A pissoir (also known in French as a vespasienne) is a French invention, common in Europe, that provides a urinal in public space with a lightweight structure. The availability of pissoirs aims to reduce urination onto buildings, sidewalks, or streets. They can be freestanding and without screening, with partial screening, or fully enclosed.

==Etymology==
The name comes from Middle French, pisser, to urinate; itself from Old French pissier.

==History==
In the spring of 1830, the city government of Paris decided to install the first public urinals on the major boulevards. They were put in place by the summer, but in July of the same year, many were destroyed through their use as materials for street barricades during the French Revolution of 1830.

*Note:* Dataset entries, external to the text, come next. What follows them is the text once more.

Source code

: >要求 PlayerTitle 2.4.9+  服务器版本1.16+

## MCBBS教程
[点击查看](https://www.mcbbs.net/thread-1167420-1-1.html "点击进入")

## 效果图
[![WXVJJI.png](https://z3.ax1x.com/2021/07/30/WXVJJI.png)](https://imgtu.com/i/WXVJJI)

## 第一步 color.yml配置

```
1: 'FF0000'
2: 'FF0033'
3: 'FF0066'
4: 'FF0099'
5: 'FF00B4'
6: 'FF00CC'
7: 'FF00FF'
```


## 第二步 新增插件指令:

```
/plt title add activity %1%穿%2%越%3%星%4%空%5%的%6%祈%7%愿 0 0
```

The urinals were re-introduced in Paris after 1843, when over 400 were installed by Claude-Philibert Barthelot, comte de Rambuteau, the Préfet of the Department of the Seine. Having a simple cylindrical shape, built of masonry, open on the street side, and ornately decorated on the other side as well as the cap, they were popularly known as colonnes Rambuteau (Rambuteau columns).

In response, Rambuteau suggested the name vespasiennes, in reference to the 1st century Roman emperor Titus Flavius Vespasianus, who placed a tax on urine collected from public toilets for use in tanning. This is the usual term by which street urinals are known in the French speaking world, although pissoirs and pissotière are also in common use.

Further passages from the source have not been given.